Mostly this kind of posturing or posing carries with it a connotation of unnaturalness. We can tense the muscles in our body and hold ourselves in different postures to manufacture a desired persona or self-image. This is precisely what actors do as they attempt to enter into a role, and consequently theater schools spend a great deal of time focusing on the purely physical aspect of the actors craft. However, the natural state of the human being, as with any animal, is to be balanced and relaxed. By consciously manipulating our bodies so that we can create and project a specific self-image, we limit our range of expression, restrict the natural movement of energy within our bodies and minds, and forfeit the natural ease of balance and relaxation that is our true birthright.
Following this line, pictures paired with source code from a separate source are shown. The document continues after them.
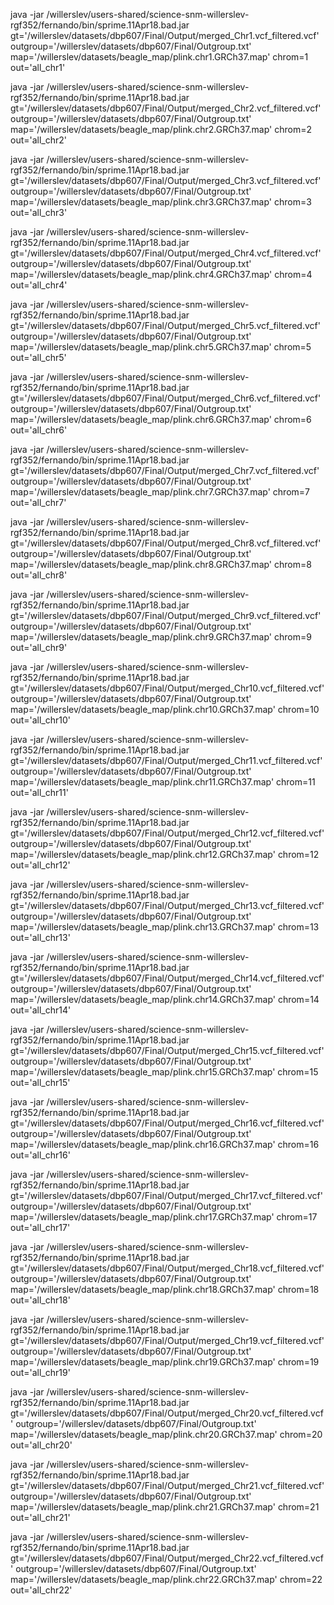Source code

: java -jar /willerslev/users-shared/science-snm-willerslev-rgf352/fernando/bin/sprime.11Apr18.bad.jar gt='/willerslev/datasets/dbp607/Final/Output/merged_Chr1.vcf_filtered.vcf' outgroup='/willerslev/datasets/dbp607/Final/Outgroup.txt' map='/willerslev/datasets/beagle_map/plink.chr1.GRCh37.map' chrom=1 out='all_chr1'


java -jar /willerslev/users-shared/science-snm-willerslev-rgf352/fernando/bin/sprime.11Apr18.bad.jar gt='/willerslev/datasets/dbp607/Final/Output/merged_Chr2.vcf_filtered.vcf' outgroup='/willerslev/datasets/dbp607/Final/Outgroup.txt' map='/willerslev/datasets/beagle_map/plink.chr2.GRCh37.map' chrom=2 out='all_chr2'


java -jar /willerslev/users-shared/science-snm-willerslev-rgf352/fernando/bin/sprime.11Apr18.bad.jar gt='/willerslev/datasets/dbp607/Final/Output/merged_Chr3.vcf_filtered.vcf' outgroup='/willerslev/datasets/dbp607/Final/Outgroup.txt' map='/willerslev/datasets/beagle_map/plink.chr3.GRCh37.map' chrom=3 out='all_chr3'


java -jar /willerslev/users-shared/science-snm-willerslev-rgf352/fernando/bin/sprime.11Apr18.bad.jar gt='/willerslev/datasets/dbp607/Final/Output/merged_Chr4.vcf_filtered.vcf' outgroup='/willerslev/datasets/dbp607/Final/Outgroup.txt' map='/willerslev/datasets/beagle_map/plink.chr4.GRCh37.map' chrom=4 out='all_chr4'


java -jar /willerslev/users-shared/science-snm-willerslev-rgf352/fernando/bin/sprime.11Apr18.bad.jar gt='/willerslev/datasets/dbp607/Final/Output/merged_Chr5.vcf_filtered.vcf' outgroup='/willerslev/datasets/dbp607/Final/Outgroup.txt' map='/willerslev/datasets/beagle_map/plink.chr5.GRCh37.map' chrom=5 out='all_chr5'


java -jar /willerslev/users-shared/science-snm-willerslev-rgf352/fernando/bin/sprime.11Apr18.bad.jar gt='/willerslev/datasets/dbp607/Final/Output/merged_Chr6.vcf_filtered.vcf' outgroup='/willerslev/datasets/dbp607/Final/Outgroup.txt' map='/willerslev/datasets/beagle_map/plink.chr6.GRCh37.map' chrom=6 out='all_chr6'

java -jar /willerslev/users-shared/science-snm-willerslev-rgf352/fernando/bin/sprime.11Apr18.bad.jar gt='/willerslev/datasets/dbp607/Final/Output/merged_Chr7.vcf_filtered.vcf' outgroup='/willerslev/datasets/dbp607/Final/Outgroup.txt' map='/willerslev/datasets/beagle_map/plink.chr7.GRCh37.map' chrom=7 out='all_chr7'

java -jar /willerslev/users-shared/science-snm-willerslev-rgf352/fernando/bin/sprime.11Apr18.bad.jar gt='/willerslev/datasets/dbp607/Final/Output/merged_Chr8.vcf_filtered.vcf' outgroup='/willerslev/datasets/dbp607/Final/Outgroup.txt' map='/willerslev/datasets/beagle_map/plink.chr8.GRCh37.map' chrom=8 out='all_chr8'


java -jar /willerslev/users-shared/science-snm-willerslev-rgf352/fernando/bin/sprime.11Apr18.bad.jar gt='/willerslev/datasets/dbp607/Final/Output/merged_Chr9.vcf_filtered.vcf' outgroup='/willerslev/datasets/dbp607/Final/Outgroup.txt' map='/willerslev/datasets/beagle_map/plink.chr9.GRCh37.map' chrom=9 out='all_chr9'


java -jar /willerslev/users-shared/science-snm-willerslev-rgf352/fernando/bin/sprime.11Apr18.bad.jar gt='/willerslev/datasets/dbp607/Final/Output/merged_Chr10.vcf_filtered.vcf' outgroup='/willerslev/datasets/dbp607/Final/Outgroup.txt' map='/willerslev/datasets/beagle_map/plink.chr10.GRCh37.map' chrom=10 out='all_chr10'


java -jar /willerslev/users-shared/science-snm-willerslev-rgf352/fernando/bin/sprime.11Apr18.bad.jar gt='/willerslev/datasets/dbp607/Final/Output/merged_Chr11.vcf_filtered.vcf' outgroup='/willerslev/datasets/dbp607/Final/Outgroup.txt' map='/willerslev/datasets/beagle_map/plink.chr11.GRCh37.map' chrom=11 out='all_chr11'


java -jar /willerslev/users-shared/science-snm-willerslev-rgf352/fernando/bin/sprime.11Apr18.bad.jar gt='/willerslev/datasets/dbp607/Final/Output/merged_Chr12.vcf_filtered.vcf' outgroup='/willerslev/datasets/dbp607/Final/Outgroup.txt' map='/willerslev/datasets/beagle_map/plink.chr12.GRCh37.map' chrom=12 out='all_chr12'


java -jar /willerslev/users-shared/science-snm-willerslev-rgf352/fernando/bin/sprime.11Apr18.bad.jar gt='/willerslev/datasets/dbp607/Final/Output/merged_Chr13.vcf_filtered.vcf' outgroup='/willerslev/datasets/dbp607/Final/Outgroup.txt' map='/willerslev/datasets/beagle_map/plink.chr13.GRCh37.map' chrom=13 out='all_chr13'


java -jar /willerslev/users-shared/science-snm-willerslev-rgf352/fernando/bin/sprime.11Apr18.bad.jar gt='/willerslev/datasets/dbp607/Final/Output/merged_Chr14.vcf_filtered.vcf' outgroup='/willerslev/datasets/dbp607/Final/Outgroup.txt' map='/willerslev/datasets/beagle_map/plink.chr14.GRCh37.map' chrom=14 out='all_chr14'


java -jar /willerslev/users-shared/science-snm-willerslev-rgf352/fernando/bin/sprime.11Apr18.bad.jar gt='/willerslev/datasets/dbp607/Final/Output/merged_Chr15.vcf_filtered.vcf' outgroup='/willerslev/datasets/dbp607/Final/Outgroup.txt' map='/willerslev/datasets/beagle_map/plink.chr15.GRCh37.map' chrom=15 out='all_chr15'


java -jar /willerslev/users-shared/science-snm-willerslev-rgf352/fernando/bin/sprime.11Apr18.bad.jar gt='/willerslev/datasets/dbp607/Final/Output/merged_Chr16.vcf_filtered.vcf' outgroup='/willerslev/datasets/dbp607/Final/Outgroup.txt' map='/willerslev/datasets/beagle_map/plink.chr16.GRCh37.map' chrom=16 out='all_chr16'


java -jar /willerslev/users-shared/science-snm-willerslev-rgf352/fernando/bin/sprime.11Apr18.bad.jar gt='/willerslev/datasets/dbp607/Final/Output/merged_Chr17.vcf_filtered.vcf' outgroup='/willerslev/datasets/dbp607/Final/Outgroup.txt' map='/willerslev/datasets/beagle_map/plink.chr17.GRCh37.map' chrom=17 out='all_chr17'


java -jar /willerslev/users-shared/science-snm-willerslev-rgf352/fernando/bin/sprime.11Apr18.bad.jar gt='/willerslev/datasets/dbp607/Final/Output/merged_Chr18.vcf_filtered.vcf' outgroup='/willerslev/datasets/dbp607/Final/Outgroup.txt' map='/willerslev/datasets/beagle_map/plink.chr18.GRCh37.map' chrom=18 out='all_chr18'


java -jar /willerslev/users-shared/science-snm-willerslev-rgf352/fernando/bin/sprime.11Apr18.bad.jar gt='/willerslev/datasets/dbp607/Final/Output/merged_Chr19.vcf_filtered.vcf' outgroup='/willerslev/datasets/dbp607/Final/Outgroup.txt' map='/willerslev/datasets/beagle_map/plink.chr19.GRCh37.map' chrom=19 out='all_chr19'


java -jar /willerslev/users-shared/science-snm-willerslev-rgf352/fernando/bin/sprime.11Apr18.bad.jar gt='/willerslev/datasets/dbp607/Final/Output/merged_Chr20.vcf_filtered.vcf' outgroup='/willerslev/datasets/dbp607/Final/Outgroup.txt' map='/willerslev/datasets/beagle_map/plink.chr20.GRCh37.map' chrom=20 out='all_chr20'


java -jar /willerslev/users-shared/science-snm-willerslev-rgf352/fernando/bin/sprime.11Apr18.bad.jar gt='/willerslev/datasets/dbp607/Final/Output/merged_Chr21.vcf_filtered.vcf' outgroup='/willerslev/datasets/dbp607/Final/Outgroup.txt' map='/willerslev/datasets/beagle_map/plink.chr21.GRCh37.map' chrom=21 out='all_chr21'

java -jar /willerslev/users-shared/science-snm-willerslev-rgf352/fernando/bin/sprime.11Apr18.bad.jar gt='/willerslev/datasets/dbp607/Final/Output/merged_Chr22.vcf_filtered.vcf' outgroup='/willerslev/datasets/dbp607/Final/Outgroup.txt' map='/willerslev/datasets/beagle_map/plink.chr22.GRCh37.map' chrom=22 out='all_chr22'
The French word poseur describes this condition quite accurately. It refers to someone who is trying to be something other than what he or she naturally is, an imposter. Contrasted with this unnatural way of being in the body, the posture of meditation aligns our bodies and minds in the most comfortable, guileless way with the greater forces of nature that condition us. In this way we accept ourselves as we are in truth and experience no need to be anything other than what we naturally are already. As we learn to let go of some of our unnatural posturings and posings and enter more comfortably into the posture of meditation, we find that what we naturally are is very wonderful indeed. We experience a comfort and relaxation that reveal ever deeper insights into our true nature.
Just as the gradual, but consistent, evolution of the human species toward an ever more upright and vertical posture has been accompanied by a parallel growth and expansion in consciousness, so too do the higher states of consciousness that can be contacted through the process of meditation themselves depend on the continued refinement of verticality and relaxed balance in the body. This preliminary act of coming to balance as the primary condition on which the inquiry of meditation can proceed is often overlooked, however. Meditation, instead, is mostly presented as a variety of different techniques or activities in which we engage our minds and on which we focus our attention. We may, for example, be instructed to sit and silently repeat a word or phrase or to visualize and merge with the image of a deity. We may be told to sit and pay attention to the passage of breath as it moves in and out of the body or to observe the ever-changing contents of our bodies and minds. We may be asked to sit and attempt to come up with an answer to an insoluble riddle or to imagine a cord of expanding white light in our spines. We may be instructed to sit and listen to the inner sounds of the body or to focus on one particular point in the body to the exclusion of all others. We may sit down and contemplate the meaning of a specific passage from a book we value, or we may simply be instructed to sit and do nothing at all.